Two women were removed by police yesterday from the headquarters of American Christian pressure group Focus on the Family as part of a non-violent gay rights protest.
Dotti Berry and Robynne Sapp of Blaine, Washington, entered the evangelical organisation’s headquarters in Colorado to join a regularly scheduled tour.
Once inside, the two women requested a meeting with James Dobson, who heads Focus on the Family, which claims to be a non-partisan organisation that “nurtures and develops families.”
In reality it is opposed to same-sex parents, and has been accused of falsifying and distorting research to confirm their opinion that gay and lesbian families are deficient.
The lesbian couple were eventually arrested for trespassing.
Their protest was organised under the auspices of Soulforce, “a national civil rights and social justice organisation.”
It was part of their ongoing “Focus on the Facts” campaign of civil disobedience, modelled on Gandhi’s philosophy of non violent social change.
Soulforce said that:
“Dobson and his staff at Focus on the Family have consistently misrepresented LGBT families as dangerous and undeserving of equal protection under the law.
“These dehumanising portrayals are often bolstered by misleading references to social science research.”
Focus on the Family denied they are anti-gay.
“We don’t believe standing up for traditional families diminishes (anybody),” Gay Schneeberger, a spokesman for the group, told Rocky Mountain News.
Focus on the Family has gained considerable publicity due to the pregnancy of Vice President Dick Cheney’s lesbian daughter Mary.
The group have some political influence, and they have affiliate groups in Australia, Belgium, Canada, Ireland, Holland, South Africa and New Zealand.
In December 2006, Mr Dobson authored a Time Magazine editorial condemning Mary Cheney and her partner, Heather Poe, for their decision to have a child.
Two of the social scientists Dobson cited in his opinion piece, Dr. Kyle Pruett of Yale University and Dr. Carol Gilligan of New York University, have publicly contested Dobson’s use of their research to rationalise discrimination against lesbian and gay parents.
“The two most loving women in the world cannot provide a daddy for a little boy, any more than the two most loving men can be complete role models for a little girl,” Mr Dobson wrote.
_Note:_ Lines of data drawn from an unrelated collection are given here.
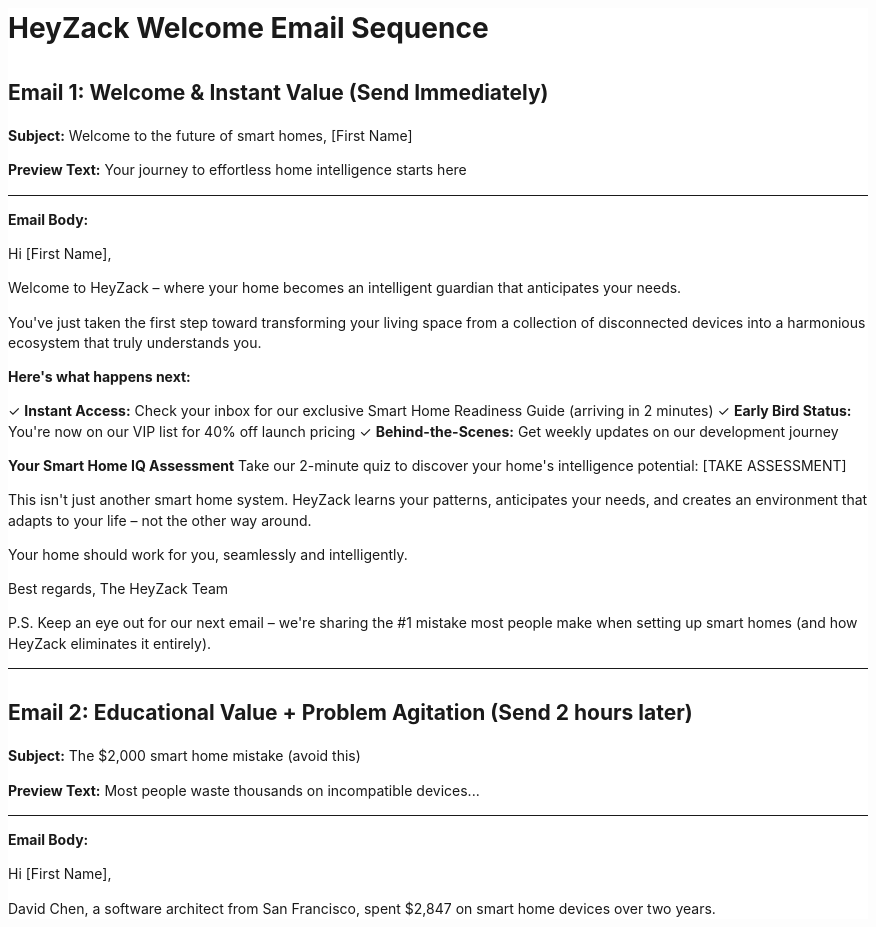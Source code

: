 # HeyZack Welcome Email Sequence

## Email 1: Welcome & Instant Value (Send Immediately)

**Subject:** Welcome to the future of smart homes, [First Name]

**Preview Text:** Your journey to effortless home intelligence starts here

---

**Email Body:**

Hi [First Name],

Welcome to HeyZack – where your home becomes an intelligent guardian that anticipates your needs.

You've just taken the first step toward transforming your living space from a collection of disconnected devices into a harmonious ecosystem that truly understands you.

**Here's what happens next:**

✓ **Instant Access:** Check your inbox for our exclusive Smart Home Readiness Guide (arriving in 2 minutes)
✓ **Early Bird Status:** You're now on our VIP list for 40% off launch pricing
✓ **Behind-the-Scenes:** Get weekly updates on our development journey

**Your Smart Home IQ Assessment**
Take our 2-minute quiz to discover your home's intelligence potential:
[TAKE ASSESSMENT]

This isn't just another smart home system. HeyZack learns your patterns, anticipates your needs, and creates an environment that adapts to your life – not the other way around.

Your home should work for you, seamlessly and intelligently.

Best regards,
The HeyZack Team

P.S. Keep an eye out for our next email – we're sharing the #1 mistake most people make when setting up smart homes (and how HeyZack eliminates it entirely).

---

## Email 2: Educational Value + Problem Agitation (Send 2 hours later)

**Subject:** The $2,000 smart home mistake (avoid this)

**Preview Text:** Most people waste thousands on incompatible devices...

---

**Email Body:**

Hi [First Name],

David Chen, a software architect from San Francisco, spent $2,847 on smart home devices over two years.
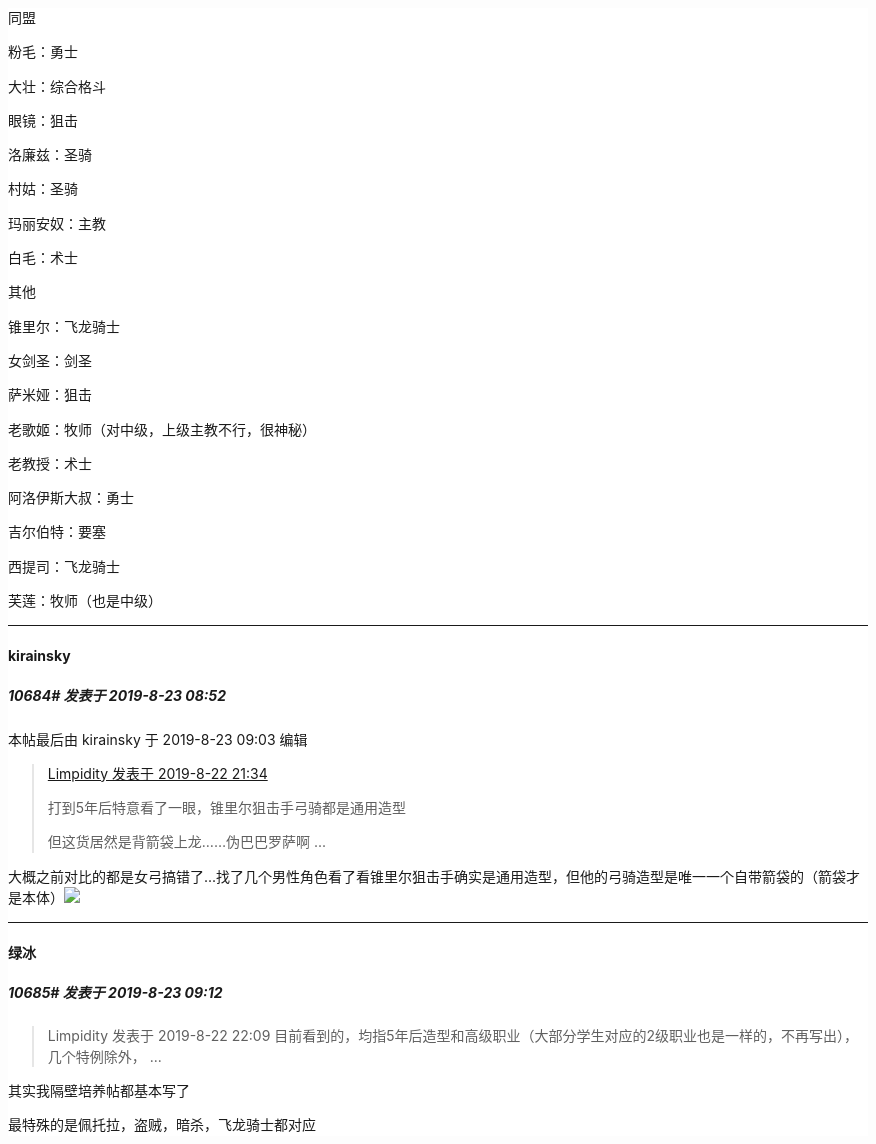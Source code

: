 同盟

粉毛：勇士

大壮：综合格斗

眼镜：狙击

洛廉兹：圣骑

村姑：圣骑

玛丽安奴：主教

白毛：术士

其他

锥里尔：飞龙骑士

女剑圣：剑圣

萨米娅：狙击

老歌姬：牧师（对中级，上级主教不行，很神秘）

老教授：术士

阿洛伊斯大叔：勇士

吉尔伯特：要塞

西提司：飞龙骑士

芙莲：牧师（也是中级）

*****

####  kirainsky  
##### 10684#       发表于 2019-8-23 08:52

 本帖最后由 kirainsky 于 2019-8-23 09:03 编辑 
<blockquote><a href="httphttps://bbs.saraba1st.com/2b/forum.php?mod=redirect&amp;goto=findpost&amp;pid=45009991&amp;ptid=1810654" target="_blank">Limpidity 发表于 2019-8-22 21:34</a>

打到5年后特意看了一眼，锥里尔狙击手弓骑都是通用造型

但这货居然是背箭袋上龙……伪巴巴罗萨啊 ...</blockquote>
大概之前对比的都是女弓搞错了...找了几个男性角色看了看锥里尔狙击手确实是通用造型，但他的弓骑造型是唯一一个自带箭袋的（箭袋才是本体）<img src="https://static.saraba1st.com/image/smiley/face2017/009.gif" referrerpolicy="no-referrer">

*****

####  绿冰  
##### 10685#       发表于 2019-8-23 09:12

<blockquote>Limpidity 发表于 2019-8-22 22:09
目前看到的，均指5年后造型和高级职业（大部分学生对应的2级职业也是一样的，不再写出），几个特例除外， ...</blockquote>
其实我隔壁培养帖都基本写了

最特殊的是佩托拉，盗贼，暗杀，飞龙骑士都对应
Ms Cheney, speaking at a panel discussion at a New York college last month, defended herself and gay parents everywhere.
“When Heather and I decided to have a baby, I knew it wasn’t going to be the most popular decision,” said Ms Cheney.
“This is a baby. This is a blessing from God. It is not a political statement. It is not a prop to be used in a debate, on either side of a political issue. It is my child.
“Every piece of remotely responsible research that has been done in the last 20 years has shown there is no difference between children raised by same-sex parents and children raised by opposite-sex parents; what matters is being raised in a stable, loving environment.”
Ms Cheney, 37, a vice-president at internet company AOL, has not revealed how the baby was conceived or when it is due.